-- The task --
Where the word "theRect" occurs in a line of the data, return the whole line.

--- Records for the exercise Enclosed Below ---

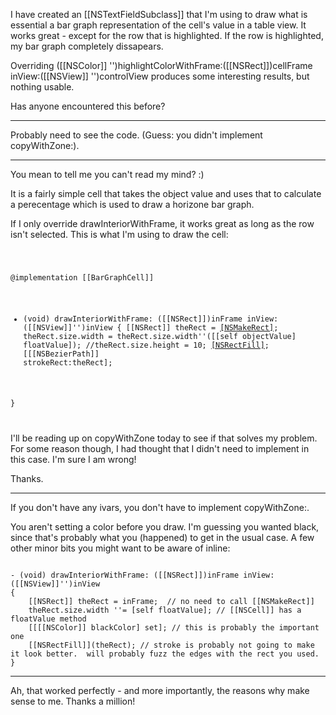 I have created an [[NSTextFieldSubclass]] that I'm using to draw what is essential a bar graph representation of the cell's value in a table view. It works great - except for the row that is highlighted. If the row is highlighted, my bar graph completely dissapears.

Overriding ([[NSColor]] '')highlightColorWithFrame:([[NSRect]])cellFrame inView:([[NSView]] '')controlView produces some interesting results, but nothing usable.

Has anyone encountered this before?

----

Probably need to see the code.  (Guess: you didn't implement copyWithZone:).

----
You mean to tell me you can't read my mind? :)

It is a fairly simple cell that takes the object value and uses that to calculate a perecentage which is used to draw a horizone bar graph.

If I only override drawInteriorWithFrame, it works great as long as the row isn't selected. This is what I'm using to draw the cell:

<code>

@implementation [[BarGraphCell]]

- (void) drawInteriorWithFrame: ([[NSRect]])inFrame inView: ([[NSView]]'')inView
{
	[[NSRect]] theRect = [[NSMakeRect]](inFrame.origin.x,inFrame.origin.y,inFrame.size.width,inFrame.size.height);
	theRect.size.width = theRect.size.width''([[self objectValue] floatValue]);
	//theRect.size.height = 10;
	[[NSRectFill]](theRect);
	[[[NSBezierPath]] strokeRect:theRect];
	
}

</code>

I'll be reading up on copyWithZone today to see if that solves my problem. For some reason though, I had thought that I didn't need to implement in this case. I'm sure I am wrong!

Thanks.

----

If you don't have any ivars, you don't have to implement copyWithZone:.

You aren't setting a color before you draw.  I'm guessing you wanted black, since that's probably what you (happened) to get in the usual case.  A few other minor bits you might want to be aware of inline:

<code>
- (void) drawInteriorWithFrame: ([[NSRect]])inFrame inView: ([[NSView]]'')inView
{
	[[NSRect]] theRect = inFrame;  // no need to call [[NSMakeRect]]
	theRect.size.width ''= [self floatValue]; // [[NSCell]] has a floatValue method
	[[[[NSColor]] blackColor] set]; // this is probably the important one
	[[NSRectFill]](theRect); // stroke is probably not going to make it look better.  will probably fuzz the edges with the rect you used.
}
</code>

----

Ah, that worked perfectly - and more importantly, the reasons why make sense to me. Thanks a million!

--- End of Enclosed Records for the exercise ---

-- Exercise response --
	[[NSRect]] theRect = [[NSMakeRect]](inFrame.origin.x,inFrame.origin.y,inFrame.size.width,inFrame.size.height);
	theRect.size.width = theRect.size.width''([[self objectValue] floatValue]);
	//theRect.size.height = 10;
	[[NSRectFill]](theRect);
	[[[NSBezierPath]] strokeRect:theRect];
	[[NSRect]] theRect = inFrame;  // no need to call [[NSMakeRect]]
	theRect.size.width ''= [self floatValue]; // [[NSCell]] has a floatValue method
	[[NSRectFill]](theRect); // stroke is probably not going to make it look better.  will probably fuzz the edges with the rect you used.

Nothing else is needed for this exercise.